# TASK INSTRUCTIONS
When checking the entries below, count every line with the word "includegraphics", then give only that number.

# STUDY MATERIAL
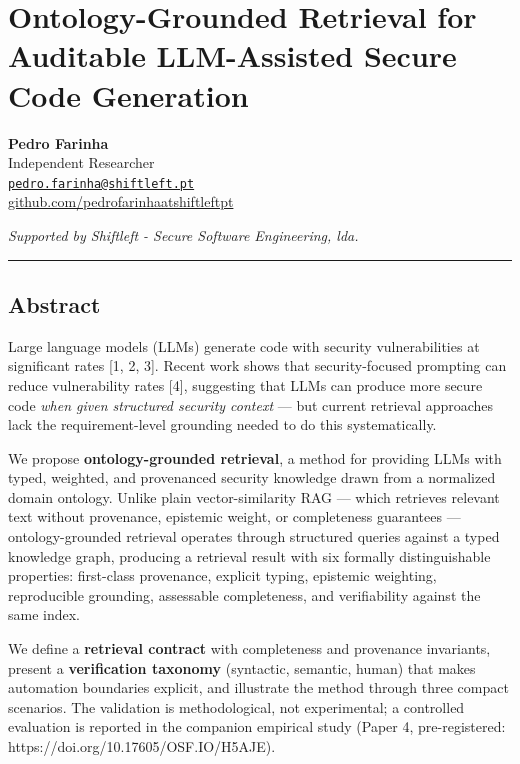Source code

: \documentclass[
]{article}
\author{}
\date{}
\begin{document}
\section{Ontology-Grounded Retrieval for Auditable LLM-Assisted Secure
Code
Generation}\label{ontology-grounded-retrieval-for-auditable-llm-assisted-secure-code-generation}

\textbf{Pedro Farinha}\\
Independent Researcher\\
\href{mailto:pedro.farinha@shiftleft.pt}{\nolinkurl{pedro.farinha@shiftleft.pt}}\\
\href{https://github.com/pedrofarinhaatshiftleftpt}{github.com/pedrofarinhaatshiftleftpt}

\emph{Supported by Shiftleft - Secure Software Engineering, lda.}

\begin{center}\rule{0.5\linewidth}{0.5pt}\end{center}

\subsection{Abstract}\label{abstract}

Large language models (LLMs) generate code with security vulnerabilities
at significant rates {[}1, 2, 3{]}. Recent work shows that
security-focused prompting can reduce vulnerability rates {[}4{]},
suggesting that LLMs can produce more secure code \emph{when given
structured security context} --- but current retrieval approaches lack
the requirement-level grounding needed to do this systematically.

We propose \textbf{ontology-grounded retrieval}, a method for providing
LLMs with typed, weighted, and provenanced security knowledge drawn from
a normalized domain ontology. Unlike plain vector-similarity RAG ---
which retrieves relevant text without provenance, epistemic weight, or
completeness guarantees --- ontology-grounded retrieval operates through
structured queries against a typed knowledge graph, producing a
retrieval result with six formally distinguishable properties:
first-class provenance, explicit typing, epistemic weighting,
reproducible grounding, assessable completeness, and verifiability
against the same index.

We define a \textbf{retrieval contract} with completeness and provenance
invariants, present a \textbf{verification taxonomy} (syntactic,
semantic, human) that makes automation boundaries explicit, and
illustrate the method through three compact scenarios. The validation is
methodological, not experimental; a controlled evaluation is reported in
the companion empirical study (Paper 4, pre-registered:
https://doi.org/10.17605/OSF.IO/H5AJE).
\end{document}
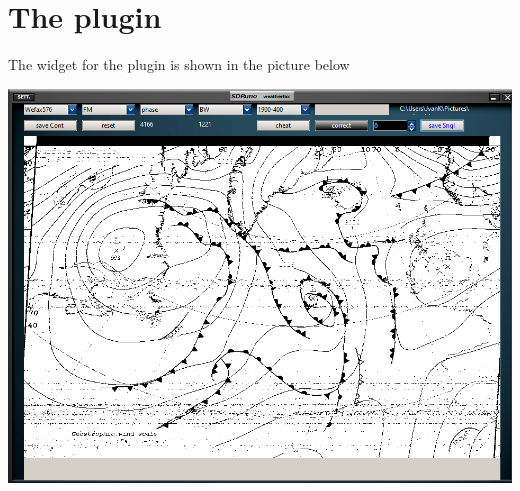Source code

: \documentclass[11pt]{article}
\begin{document}
\section{The plugin}
The widget for the plugin is shown in the picture below

\includegraphics[width=140mm]{wfax-example-2.png}
\end{document}
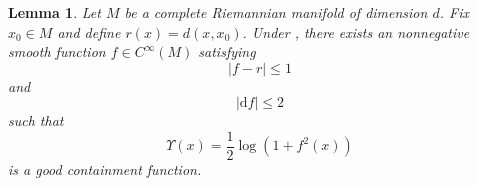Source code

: \documentclass[a4paper]{article}
\numberwithin{equation}{section}
\newtheorem{lemma}[theorem]{Lemma}
\theoremstyle{definition}
\begin{document}
\begin{lemma}\label{lem_fr}
    Let $M$ be a complete Riemannian manifold of dimension $d$. Fix $x_0\in M$ and define $r(x)=d(x,x_0)$. Under , there 
    exists an nonnegative smooth function $f\in C^\infty(M)$ satisfying   
\begin{equation}\label{eqn_fand_r}
        |f-r|\leq 1
    \end{equation}
    and
\begin{equation}\label{eqn_uniform_bound}
        |\mathrm{d}f|\leq 2
    \end{equation}
    such that 
\begin{equation}\label{eqn_Upsilon}
\Upsilon(x)=\frac{1}{2}\log(1+f^2(x)) 
\end{equation}
is a good containment function.
\end{lemma}
\end{document}
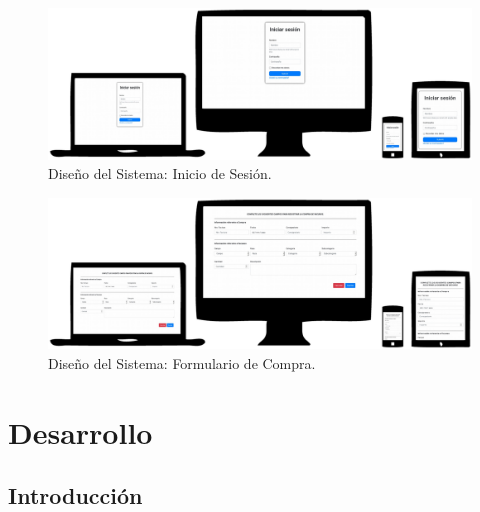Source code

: \documentclass[11pt,oneside]{book}
\begin{document}
\begin{figure}[tbhp]
\centerline{\includegraphics[scale=0.7]{figs/capitulo_3_disenio/loginForm.pdf}}
\caption{Diseño del Sistema: Inicio de Sesión.}
\label{fig204}
\end{figure}

\begin{figure}[tbhp]
\centerline{\includegraphics[scale=0.7]{figs/capitulo_3_disenio/compraForm.pdf}}
\caption{Diseño del Sistema: Formulario de Compra.}
\label{fig205}
\end{figure}

\chapter{Desarrollo}

\section{Introducción}
\end{document}
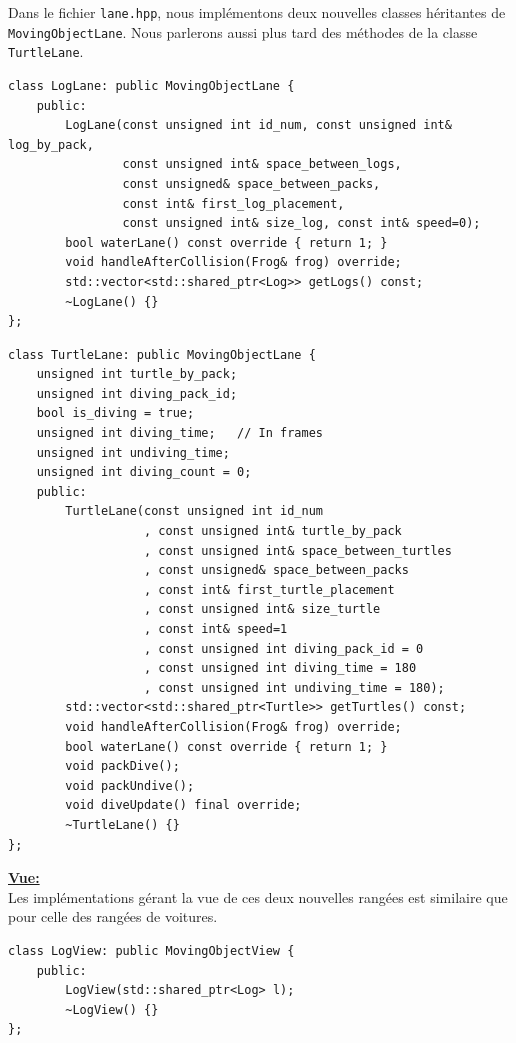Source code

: \documentclass[a4paper, 12pt]{article}
\begin{document}
Dans le fichier \texttt{lane.hpp}, nous implémentons deux nouvelles classes héritantes de \texttt{MovingObjectLane}. 
Nous parlerons aussi plus tard des méthodes de la classe \texttt{TurtleLane}. \\

\begin{lstlisting}
class LogLane: public MovingObjectLane {
    public:
        LogLane(const unsigned int id_num, const unsigned int& log_by_pack,
                const unsigned int& space_between_logs,
                const unsigned& space_between_packs,
                const int& first_log_placement,
                const unsigned int& size_log, const int& speed=0);
        bool waterLane() const override { return 1; }
        void handleAfterCollision(Frog& frog) override;
        std::vector<std::shared_ptr<Log>> getLogs() const;
        ~LogLane() {}
};
\end{lstlisting}

\begin{lstlisting}
class TurtleLane: public MovingObjectLane {
    unsigned int turtle_by_pack;
    unsigned int diving_pack_id;
    bool is_diving = true;
    unsigned int diving_time;   // In frames
    unsigned int undiving_time;
    unsigned int diving_count = 0;
    public:
        TurtleLane(const unsigned int id_num
                   , const unsigned int& turtle_by_pack
                   , const unsigned int& space_between_turtles
                   , const unsigned& space_between_packs
                   , const int& first_turtle_placement
                   , const unsigned int& size_turtle
                   , const int& speed=1
                   , const unsigned int diving_pack_id = 0
                   , const unsigned int diving_time = 180
                   , const unsigned int undiving_time = 180);
        std::vector<std::shared_ptr<Turtle>> getTurtles() const;
        void handleAfterCollision(Frog& frog) override;
        bool waterLane() const override { return 1; }
        void packDive();
        void packUndive();
        void diveUpdate() final override;
        ~TurtleLane() {}
};
\end{lstlisting} \hspace{0.5cm}


\underline{\textbf{Vue:}} \\
Les implémentations gérant la vue de ces deux nouvelles rangées est similaire que pour celle des rangées de voitures. \\
\begin{lstlisting}
class LogView: public MovingObjectView {
    public:
        LogView(std::shared_ptr<Log> l);
        ~LogView() {}
};
\end{lstlisting}
\end{document}
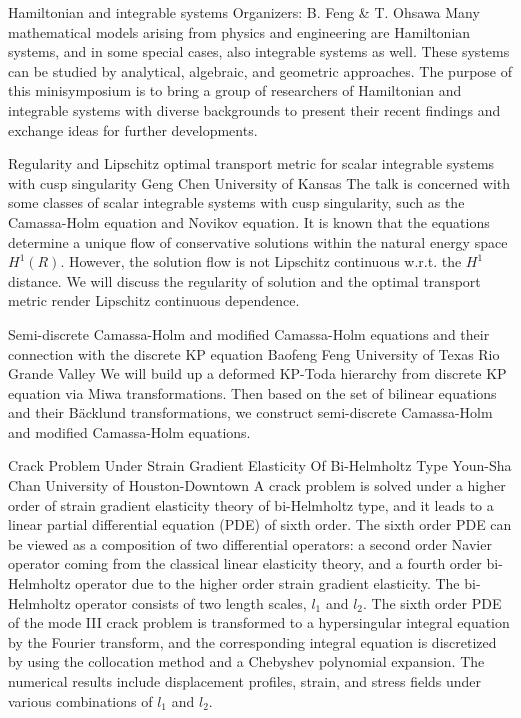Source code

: \label{mini11}

\miniabs
{Hamiltonian and integrable systems}
{Organizers: B. Feng \& T. Ohsawa}
{Many mathematical models arising from physics and engineering are Hamiltonian systems, and in some special cases, also integrable systems as well. These systems can be studied by analytical, algebraic, and geometric approaches. The purpose of this minisymposium is to bring a group of researchers of Hamiltonian and integrable systems with diverse backgrounds to present their recent findings and exchange ideas for further developments.}

\vspace{2ex}
\abs
{Regularity and Lipschitz optimal transport metric for scalar integrable systems with cusp singularity}
{Geng Chen}
{University of Kansas}
{The talk is concerned with some classes of scalar integrable systems with cusp singularity, such as the Camassa-Holm equation and Novikov equation. It is known that the equations determine a unique flow of conservative solutions within the natural energy space $H^1(R)$. However, the solution flow is not Lipschitz continuous w.r.t. the $H^1$ distance. We will discuss the regularity of solution and the optimal transport metric render Lipschitz continuous dependence.}


\vspace{1.5ex}
\abs
{Semi-discrete Camassa-Holm and modified Camassa-Holm equations and their connection with the discrete KP equation}
{Baofeng Feng}
{University of Texas Rio Grande Valley}
{We will build up a deformed KP-Toda hierarchy from discrete KP equation via Miwa transformations. Then based on the set of bilinear equations and their B{\"a}cklund transformations, we construct semi-discrete Camassa-Holm and modified Camassa-Holm equations.}


\vspace{1.5ex}
\abs
{Crack Problem Under Strain Gradient Elasticity Of Bi-Helmholtz Type}
{Youn-Sha Chan}
{University of Houston-Downtown}
{A crack problem is solved under a higher order of strain gradient elasticity theory of bi-Helmholtz type, and it leads to a linear partial differential equation (PDE) of sixth order. The sixth order PDE can be viewed as a composition of two differential operators: a second order Navier operator coming from the classical linear elasticity theory, and a fourth order bi-Helmholtz operator due to the higher order strain gradient elasticity. The bi-Helmholtz operator consists of two length scales, $l_1$ and $l_2$. The sixth order PDE of the mode III crack problem is transformed to a hypersingular integral equation by the Fourier transform, and the corresponding integral equation is discretized by using the collocation method and a Chebyshev polynomial expansion. The numerical results include displacement profiles, strain, and stress fields under various combinations of $l_1$ and $l_2$.
}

# EXPECTED ANSWER
3